---------- Records provided

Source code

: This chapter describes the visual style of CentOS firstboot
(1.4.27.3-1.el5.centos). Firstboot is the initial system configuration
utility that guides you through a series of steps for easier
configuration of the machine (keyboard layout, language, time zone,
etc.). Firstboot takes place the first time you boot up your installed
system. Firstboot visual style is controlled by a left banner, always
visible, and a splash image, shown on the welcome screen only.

--------------------
---------- Records provided

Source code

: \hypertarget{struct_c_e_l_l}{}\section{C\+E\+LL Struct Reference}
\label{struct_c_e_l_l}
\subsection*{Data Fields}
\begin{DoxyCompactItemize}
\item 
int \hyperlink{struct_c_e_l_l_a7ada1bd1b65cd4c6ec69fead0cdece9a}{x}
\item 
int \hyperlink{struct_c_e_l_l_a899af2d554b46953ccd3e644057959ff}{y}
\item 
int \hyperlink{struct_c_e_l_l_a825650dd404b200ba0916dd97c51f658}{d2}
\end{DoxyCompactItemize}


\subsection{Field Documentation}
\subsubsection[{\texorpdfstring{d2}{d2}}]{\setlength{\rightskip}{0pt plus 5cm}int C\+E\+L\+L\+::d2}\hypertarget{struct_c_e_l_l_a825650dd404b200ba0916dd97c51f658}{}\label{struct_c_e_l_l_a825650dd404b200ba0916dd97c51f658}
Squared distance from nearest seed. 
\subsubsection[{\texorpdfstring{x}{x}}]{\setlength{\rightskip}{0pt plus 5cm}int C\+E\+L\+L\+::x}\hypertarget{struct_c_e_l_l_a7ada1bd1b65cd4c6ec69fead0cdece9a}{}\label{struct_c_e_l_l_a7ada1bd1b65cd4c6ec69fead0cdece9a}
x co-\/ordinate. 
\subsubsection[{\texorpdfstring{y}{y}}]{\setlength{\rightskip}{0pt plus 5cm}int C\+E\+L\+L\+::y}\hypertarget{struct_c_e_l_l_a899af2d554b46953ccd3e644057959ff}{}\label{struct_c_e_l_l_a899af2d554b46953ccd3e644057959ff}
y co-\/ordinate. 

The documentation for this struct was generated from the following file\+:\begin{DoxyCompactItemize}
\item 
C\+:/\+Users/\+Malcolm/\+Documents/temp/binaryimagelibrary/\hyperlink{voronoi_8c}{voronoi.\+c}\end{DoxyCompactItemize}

--------------------

■ Activity ■
Write out exactly the lines above from the line with "(1.4.27.3-1.el5.centos). Firstboot is" through the line with "configuration of the", both of them included, and leave out all other lines.

■ Task solution ■
(1.4.27.3-1.el5.centos). Firstboot is the initial system configuration
utility that guides you through a series of steps for easier
configuration of the machine (keyboard layout, language, time zone,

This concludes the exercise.